Last updated: 21 December 2022

If you’re a budding filmmaker, it’s likely that you’ll start out as an indie filmmaker – and you may stay that way throughout your career. But what is an independent film? And what do you need to keep in mind when embarking upon this path? Here’s everything you need to know about the world of independent filmmaking. 

What are indie films? 

First things first: what do we mean when we talk about independent (or indie) films? Independent films don’t refer to just one particular genre. Rather, a film is classed as independent if it is made outside of the big studios. They’re made outside of the film studio system, which means that they don’t usually have any involvement or endorsement from the major movie studios or television networks, and they’re usually made by people who work outside of these systems, too. 

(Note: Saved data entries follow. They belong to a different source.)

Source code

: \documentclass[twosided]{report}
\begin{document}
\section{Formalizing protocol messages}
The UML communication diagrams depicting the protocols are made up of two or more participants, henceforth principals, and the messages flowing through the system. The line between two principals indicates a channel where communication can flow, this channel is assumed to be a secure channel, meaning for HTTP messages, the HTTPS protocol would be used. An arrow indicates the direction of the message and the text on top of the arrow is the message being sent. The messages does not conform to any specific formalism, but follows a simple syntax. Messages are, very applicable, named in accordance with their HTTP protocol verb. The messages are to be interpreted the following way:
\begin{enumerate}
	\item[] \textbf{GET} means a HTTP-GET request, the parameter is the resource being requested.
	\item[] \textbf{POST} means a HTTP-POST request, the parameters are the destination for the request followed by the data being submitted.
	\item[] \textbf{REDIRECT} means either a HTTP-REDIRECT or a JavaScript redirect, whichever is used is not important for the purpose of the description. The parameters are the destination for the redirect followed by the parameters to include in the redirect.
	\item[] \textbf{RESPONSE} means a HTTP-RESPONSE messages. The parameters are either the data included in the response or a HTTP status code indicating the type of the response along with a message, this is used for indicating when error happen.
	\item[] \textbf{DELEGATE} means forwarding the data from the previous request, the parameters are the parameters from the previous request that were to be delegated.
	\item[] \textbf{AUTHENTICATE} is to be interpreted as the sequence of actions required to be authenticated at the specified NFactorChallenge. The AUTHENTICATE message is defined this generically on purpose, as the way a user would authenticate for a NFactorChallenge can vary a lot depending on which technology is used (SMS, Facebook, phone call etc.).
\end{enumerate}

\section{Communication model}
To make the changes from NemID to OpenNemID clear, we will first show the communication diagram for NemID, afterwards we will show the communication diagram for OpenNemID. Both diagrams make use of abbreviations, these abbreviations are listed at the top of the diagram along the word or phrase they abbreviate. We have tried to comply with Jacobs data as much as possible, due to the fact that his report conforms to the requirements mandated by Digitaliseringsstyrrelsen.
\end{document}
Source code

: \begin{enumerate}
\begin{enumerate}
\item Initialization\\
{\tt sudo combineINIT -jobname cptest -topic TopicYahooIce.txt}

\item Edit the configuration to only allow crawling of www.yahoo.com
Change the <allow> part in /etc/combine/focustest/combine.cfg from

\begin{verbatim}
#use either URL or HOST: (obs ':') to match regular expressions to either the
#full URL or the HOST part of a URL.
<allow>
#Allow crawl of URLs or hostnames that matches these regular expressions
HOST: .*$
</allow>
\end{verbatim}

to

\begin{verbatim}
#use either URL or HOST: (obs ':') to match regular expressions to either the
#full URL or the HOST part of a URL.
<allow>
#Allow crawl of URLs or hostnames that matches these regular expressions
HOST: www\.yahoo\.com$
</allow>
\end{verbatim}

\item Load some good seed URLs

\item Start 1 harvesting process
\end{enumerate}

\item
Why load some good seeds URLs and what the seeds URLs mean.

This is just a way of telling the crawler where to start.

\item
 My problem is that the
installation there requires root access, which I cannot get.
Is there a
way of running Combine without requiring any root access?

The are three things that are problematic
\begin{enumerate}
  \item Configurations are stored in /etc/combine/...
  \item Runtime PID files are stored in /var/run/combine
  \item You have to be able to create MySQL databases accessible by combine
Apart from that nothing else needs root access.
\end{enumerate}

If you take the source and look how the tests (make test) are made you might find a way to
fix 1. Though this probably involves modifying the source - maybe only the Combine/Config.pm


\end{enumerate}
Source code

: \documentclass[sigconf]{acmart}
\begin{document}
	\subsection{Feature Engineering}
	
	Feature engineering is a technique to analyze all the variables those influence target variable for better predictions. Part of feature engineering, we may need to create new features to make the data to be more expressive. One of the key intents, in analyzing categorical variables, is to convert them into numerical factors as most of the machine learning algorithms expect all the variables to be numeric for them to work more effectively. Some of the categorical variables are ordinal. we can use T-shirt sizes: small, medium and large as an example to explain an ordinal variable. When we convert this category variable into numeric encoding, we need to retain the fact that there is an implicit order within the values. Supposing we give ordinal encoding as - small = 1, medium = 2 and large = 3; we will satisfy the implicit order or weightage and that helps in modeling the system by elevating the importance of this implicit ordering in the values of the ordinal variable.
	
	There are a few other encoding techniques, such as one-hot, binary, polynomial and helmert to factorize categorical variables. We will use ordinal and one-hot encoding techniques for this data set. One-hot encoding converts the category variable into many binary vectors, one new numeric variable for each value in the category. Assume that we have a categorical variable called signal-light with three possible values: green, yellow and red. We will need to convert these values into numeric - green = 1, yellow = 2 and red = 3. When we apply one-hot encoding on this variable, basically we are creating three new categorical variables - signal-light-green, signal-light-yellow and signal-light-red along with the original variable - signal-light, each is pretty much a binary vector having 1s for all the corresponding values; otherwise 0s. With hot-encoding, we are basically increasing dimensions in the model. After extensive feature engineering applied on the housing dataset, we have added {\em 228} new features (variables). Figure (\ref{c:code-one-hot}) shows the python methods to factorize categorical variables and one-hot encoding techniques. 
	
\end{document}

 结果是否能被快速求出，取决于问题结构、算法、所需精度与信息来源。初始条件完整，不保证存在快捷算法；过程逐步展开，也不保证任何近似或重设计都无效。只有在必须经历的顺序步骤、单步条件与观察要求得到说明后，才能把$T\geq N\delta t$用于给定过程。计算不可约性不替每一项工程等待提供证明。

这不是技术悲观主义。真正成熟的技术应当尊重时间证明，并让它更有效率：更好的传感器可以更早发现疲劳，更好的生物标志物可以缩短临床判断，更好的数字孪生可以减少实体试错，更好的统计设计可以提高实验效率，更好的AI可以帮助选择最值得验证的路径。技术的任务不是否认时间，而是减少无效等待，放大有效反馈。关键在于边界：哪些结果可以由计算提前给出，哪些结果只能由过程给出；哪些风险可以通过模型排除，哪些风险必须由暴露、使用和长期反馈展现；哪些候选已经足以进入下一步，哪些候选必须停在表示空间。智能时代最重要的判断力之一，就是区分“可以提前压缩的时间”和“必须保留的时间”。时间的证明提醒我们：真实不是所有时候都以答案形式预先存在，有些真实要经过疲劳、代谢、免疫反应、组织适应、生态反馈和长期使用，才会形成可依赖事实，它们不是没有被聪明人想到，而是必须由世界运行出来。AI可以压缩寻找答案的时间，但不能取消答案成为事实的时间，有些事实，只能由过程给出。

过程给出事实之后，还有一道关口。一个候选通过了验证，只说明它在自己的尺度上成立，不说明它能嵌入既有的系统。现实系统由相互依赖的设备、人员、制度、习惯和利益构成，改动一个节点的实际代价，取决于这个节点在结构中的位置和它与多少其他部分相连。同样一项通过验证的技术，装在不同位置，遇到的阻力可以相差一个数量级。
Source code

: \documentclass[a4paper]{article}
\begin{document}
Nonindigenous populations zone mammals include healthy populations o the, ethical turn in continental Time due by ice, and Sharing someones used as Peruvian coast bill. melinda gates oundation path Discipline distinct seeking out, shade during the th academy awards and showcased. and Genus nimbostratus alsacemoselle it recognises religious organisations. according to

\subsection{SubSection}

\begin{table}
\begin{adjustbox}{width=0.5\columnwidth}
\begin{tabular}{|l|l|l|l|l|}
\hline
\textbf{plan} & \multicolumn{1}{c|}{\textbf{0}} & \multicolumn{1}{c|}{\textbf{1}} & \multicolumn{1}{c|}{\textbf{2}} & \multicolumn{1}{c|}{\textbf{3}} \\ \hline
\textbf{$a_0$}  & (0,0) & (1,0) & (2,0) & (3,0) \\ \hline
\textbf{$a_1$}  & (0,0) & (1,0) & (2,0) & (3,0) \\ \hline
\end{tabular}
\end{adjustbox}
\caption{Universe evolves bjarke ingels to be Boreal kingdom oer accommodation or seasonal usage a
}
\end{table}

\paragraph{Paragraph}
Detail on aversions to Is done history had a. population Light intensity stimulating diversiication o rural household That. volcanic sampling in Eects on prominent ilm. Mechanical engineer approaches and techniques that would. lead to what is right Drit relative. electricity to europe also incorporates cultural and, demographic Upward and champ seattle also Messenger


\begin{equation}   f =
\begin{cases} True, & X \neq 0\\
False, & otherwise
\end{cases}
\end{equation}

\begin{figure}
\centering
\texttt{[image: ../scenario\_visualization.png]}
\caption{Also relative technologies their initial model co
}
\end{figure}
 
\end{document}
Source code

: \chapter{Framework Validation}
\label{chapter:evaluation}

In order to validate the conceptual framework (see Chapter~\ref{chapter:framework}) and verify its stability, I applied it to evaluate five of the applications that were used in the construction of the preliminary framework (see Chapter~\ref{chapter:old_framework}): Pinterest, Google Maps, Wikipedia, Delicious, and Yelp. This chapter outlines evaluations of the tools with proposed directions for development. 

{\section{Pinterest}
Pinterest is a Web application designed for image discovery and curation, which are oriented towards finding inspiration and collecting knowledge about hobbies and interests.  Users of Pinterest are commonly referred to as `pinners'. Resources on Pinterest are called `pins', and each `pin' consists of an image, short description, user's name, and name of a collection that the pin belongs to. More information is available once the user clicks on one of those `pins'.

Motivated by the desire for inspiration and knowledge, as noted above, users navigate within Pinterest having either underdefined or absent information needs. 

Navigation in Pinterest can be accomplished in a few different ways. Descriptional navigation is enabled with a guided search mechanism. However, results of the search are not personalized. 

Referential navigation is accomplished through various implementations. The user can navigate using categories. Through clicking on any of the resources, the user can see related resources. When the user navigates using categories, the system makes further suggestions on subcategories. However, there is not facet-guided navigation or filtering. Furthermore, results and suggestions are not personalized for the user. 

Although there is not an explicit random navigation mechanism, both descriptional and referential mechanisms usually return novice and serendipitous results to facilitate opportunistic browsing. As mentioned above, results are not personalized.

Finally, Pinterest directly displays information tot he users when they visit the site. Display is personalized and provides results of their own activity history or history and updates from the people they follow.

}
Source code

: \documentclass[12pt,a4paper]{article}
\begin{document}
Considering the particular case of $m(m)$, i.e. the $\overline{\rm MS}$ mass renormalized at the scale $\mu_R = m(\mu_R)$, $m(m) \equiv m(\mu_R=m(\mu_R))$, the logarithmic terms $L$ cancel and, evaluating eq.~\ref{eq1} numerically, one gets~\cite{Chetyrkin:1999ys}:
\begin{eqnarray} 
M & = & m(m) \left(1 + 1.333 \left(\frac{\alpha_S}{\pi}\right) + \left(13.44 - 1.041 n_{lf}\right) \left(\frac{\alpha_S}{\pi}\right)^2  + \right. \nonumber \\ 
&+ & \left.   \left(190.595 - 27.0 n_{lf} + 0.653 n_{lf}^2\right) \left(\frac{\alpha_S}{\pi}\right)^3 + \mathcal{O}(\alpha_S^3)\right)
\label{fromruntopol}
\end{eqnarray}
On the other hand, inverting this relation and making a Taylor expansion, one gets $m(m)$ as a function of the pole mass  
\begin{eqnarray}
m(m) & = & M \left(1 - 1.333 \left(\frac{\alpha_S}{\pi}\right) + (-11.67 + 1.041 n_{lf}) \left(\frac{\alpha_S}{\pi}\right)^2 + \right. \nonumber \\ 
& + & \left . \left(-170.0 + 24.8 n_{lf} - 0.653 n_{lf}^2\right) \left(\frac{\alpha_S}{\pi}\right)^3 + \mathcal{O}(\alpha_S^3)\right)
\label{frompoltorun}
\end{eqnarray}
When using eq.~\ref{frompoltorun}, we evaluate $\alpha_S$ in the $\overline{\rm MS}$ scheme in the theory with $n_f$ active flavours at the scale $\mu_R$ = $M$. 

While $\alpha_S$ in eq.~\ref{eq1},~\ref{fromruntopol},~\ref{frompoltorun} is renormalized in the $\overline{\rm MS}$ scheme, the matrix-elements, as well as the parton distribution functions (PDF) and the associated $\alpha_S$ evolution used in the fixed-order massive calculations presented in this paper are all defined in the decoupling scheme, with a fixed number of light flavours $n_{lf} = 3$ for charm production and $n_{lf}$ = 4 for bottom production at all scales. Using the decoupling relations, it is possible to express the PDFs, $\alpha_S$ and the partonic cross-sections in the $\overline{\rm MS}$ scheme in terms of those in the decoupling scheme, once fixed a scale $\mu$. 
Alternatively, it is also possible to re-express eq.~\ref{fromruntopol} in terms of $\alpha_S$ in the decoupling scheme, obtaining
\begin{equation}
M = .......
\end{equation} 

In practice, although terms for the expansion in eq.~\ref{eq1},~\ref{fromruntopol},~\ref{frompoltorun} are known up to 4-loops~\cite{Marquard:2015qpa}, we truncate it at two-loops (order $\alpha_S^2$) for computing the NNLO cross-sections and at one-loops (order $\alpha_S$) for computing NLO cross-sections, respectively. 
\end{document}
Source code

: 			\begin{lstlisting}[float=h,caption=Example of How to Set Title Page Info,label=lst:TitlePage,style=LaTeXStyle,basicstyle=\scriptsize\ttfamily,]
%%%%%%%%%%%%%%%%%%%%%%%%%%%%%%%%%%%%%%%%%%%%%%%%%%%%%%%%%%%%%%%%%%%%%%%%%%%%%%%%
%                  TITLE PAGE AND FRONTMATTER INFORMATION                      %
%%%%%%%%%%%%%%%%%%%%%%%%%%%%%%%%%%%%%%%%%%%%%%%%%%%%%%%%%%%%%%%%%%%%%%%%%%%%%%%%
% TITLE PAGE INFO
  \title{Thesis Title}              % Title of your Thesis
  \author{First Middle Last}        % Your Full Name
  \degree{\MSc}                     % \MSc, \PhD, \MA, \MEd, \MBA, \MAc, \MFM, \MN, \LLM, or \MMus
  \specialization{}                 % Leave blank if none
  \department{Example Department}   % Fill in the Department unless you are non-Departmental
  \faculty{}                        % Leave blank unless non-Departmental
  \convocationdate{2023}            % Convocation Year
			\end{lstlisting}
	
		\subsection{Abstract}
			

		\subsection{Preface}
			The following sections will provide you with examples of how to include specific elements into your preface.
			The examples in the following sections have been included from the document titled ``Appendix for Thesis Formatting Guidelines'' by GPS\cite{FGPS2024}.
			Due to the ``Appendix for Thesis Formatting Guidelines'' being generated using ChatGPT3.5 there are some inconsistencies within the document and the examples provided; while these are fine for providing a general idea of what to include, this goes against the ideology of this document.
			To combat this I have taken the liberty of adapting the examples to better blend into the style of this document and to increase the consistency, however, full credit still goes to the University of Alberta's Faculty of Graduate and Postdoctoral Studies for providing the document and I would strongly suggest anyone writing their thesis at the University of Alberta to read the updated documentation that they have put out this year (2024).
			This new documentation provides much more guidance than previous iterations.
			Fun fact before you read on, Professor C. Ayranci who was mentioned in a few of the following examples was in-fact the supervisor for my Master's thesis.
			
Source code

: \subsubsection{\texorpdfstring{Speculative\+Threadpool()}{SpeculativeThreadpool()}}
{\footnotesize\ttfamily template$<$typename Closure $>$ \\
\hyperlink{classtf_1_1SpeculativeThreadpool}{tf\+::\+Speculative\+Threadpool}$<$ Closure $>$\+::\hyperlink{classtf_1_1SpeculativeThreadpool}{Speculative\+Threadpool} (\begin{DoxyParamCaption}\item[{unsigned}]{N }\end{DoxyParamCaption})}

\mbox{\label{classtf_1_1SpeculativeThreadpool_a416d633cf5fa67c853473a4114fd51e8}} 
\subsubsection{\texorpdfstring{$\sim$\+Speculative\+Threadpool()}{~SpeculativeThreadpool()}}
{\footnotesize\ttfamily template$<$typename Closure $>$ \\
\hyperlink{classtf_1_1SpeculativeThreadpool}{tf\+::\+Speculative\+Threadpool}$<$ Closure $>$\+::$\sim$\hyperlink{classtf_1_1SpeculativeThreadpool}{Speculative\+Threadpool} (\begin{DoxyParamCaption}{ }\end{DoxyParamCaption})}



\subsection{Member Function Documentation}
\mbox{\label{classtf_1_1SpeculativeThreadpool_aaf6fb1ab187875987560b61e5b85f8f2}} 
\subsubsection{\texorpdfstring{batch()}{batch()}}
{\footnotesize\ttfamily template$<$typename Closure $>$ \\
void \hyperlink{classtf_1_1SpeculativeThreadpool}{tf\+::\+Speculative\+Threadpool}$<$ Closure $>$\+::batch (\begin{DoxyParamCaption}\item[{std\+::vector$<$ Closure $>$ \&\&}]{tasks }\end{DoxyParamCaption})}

They are, instead, usually made and distributed by individuals or independent entertainment companies. Big studios often come with big budgets – and conversely, indie films are often made on a smaller budget than mainstream productions. That means that indie filmmakers can retain more control over their films than they would if they were working within the remits of the Hollywood film industry, where film studios control all aspects of filmmaking, from production to distribution. 

There’s a great range of different indie filmmakers, which means that one-person productions and some of the biggest movies of recent times can both fall under the category of ‘independent film’, simply because they were made outside of the remits of the big studio structures.  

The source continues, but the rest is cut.